For example, a temperature recording of 45°C in Switzerland might be an outlier (as in ‘very unusual’), while a recording at 90°C would be an error. Similarly, a temperature recording from the top of Mont Blanc might be physical possible, but most likely shouldn’t be included in a dataset about Swiss cities.

Of course, detecting such errors and unwanted entries and distinguishing them from outliers is not always straight forward and depends highly on the dataset. One approach to this is to take a global view on the dataset and see if you can identify some very unusual patterns.

2.3.1. Numerical features

To plot this global view of the dataset, at least for the numerical features, you can use pandas’ .plot() function and combine it with the following parameters:

  • lw=0: lw stands for line width. 0 means that we don’t want to show any lines
  • marker=".": Instead of lines, we tell the plot to use . as markers for each data point
  • subplots=True: subplots tells pandas to plot each feature in a separate subplot
  • layout=(-1, 4): This parameter tells pandas how many rows and columns to use for the subplots. The -1 means “as many as needed”, while the 2 means to use 2 columns per row.
  • figsize=(15, 30), markersize=1: To make sure that the figure is big enough we recommend to have a figure height of roughly the number of features, and to adjust the markersize accordingly.
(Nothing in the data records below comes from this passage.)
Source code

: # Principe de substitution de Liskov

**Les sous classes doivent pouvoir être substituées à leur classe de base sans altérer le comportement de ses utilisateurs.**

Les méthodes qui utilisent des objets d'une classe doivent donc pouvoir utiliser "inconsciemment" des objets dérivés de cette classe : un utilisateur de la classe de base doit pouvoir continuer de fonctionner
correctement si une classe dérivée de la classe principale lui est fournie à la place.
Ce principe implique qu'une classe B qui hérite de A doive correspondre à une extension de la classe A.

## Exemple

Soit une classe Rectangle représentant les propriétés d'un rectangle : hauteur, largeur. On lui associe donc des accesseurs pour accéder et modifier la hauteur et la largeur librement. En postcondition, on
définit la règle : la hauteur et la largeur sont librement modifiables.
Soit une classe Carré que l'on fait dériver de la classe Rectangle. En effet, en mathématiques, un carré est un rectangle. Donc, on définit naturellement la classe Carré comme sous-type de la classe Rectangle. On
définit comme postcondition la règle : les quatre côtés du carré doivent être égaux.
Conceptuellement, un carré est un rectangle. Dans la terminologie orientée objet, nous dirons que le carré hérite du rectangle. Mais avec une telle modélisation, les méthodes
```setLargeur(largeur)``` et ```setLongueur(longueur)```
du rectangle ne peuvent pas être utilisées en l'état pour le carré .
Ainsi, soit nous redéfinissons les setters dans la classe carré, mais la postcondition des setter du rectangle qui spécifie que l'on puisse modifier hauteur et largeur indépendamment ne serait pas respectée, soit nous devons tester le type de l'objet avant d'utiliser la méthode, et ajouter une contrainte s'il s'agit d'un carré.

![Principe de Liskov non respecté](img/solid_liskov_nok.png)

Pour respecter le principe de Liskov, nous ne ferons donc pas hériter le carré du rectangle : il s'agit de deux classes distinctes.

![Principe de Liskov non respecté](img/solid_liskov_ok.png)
So what does this plot look like?

df_X.plot(lw=0, marker=".", subplots=True, layout=(-1, 4),
          figsize=(15, 30), markersize=1);

Each point in this figure is a sample (i.e. a row) in our dataset and each subplot represents a different feature. The y-axis shows the feature value, while the x-axis is the sample index. These kind of plots can give you a lot of ideas for data cleaning and EDA. Usually it makes sense to invest as much time as needed until your happy with the output of this visualization.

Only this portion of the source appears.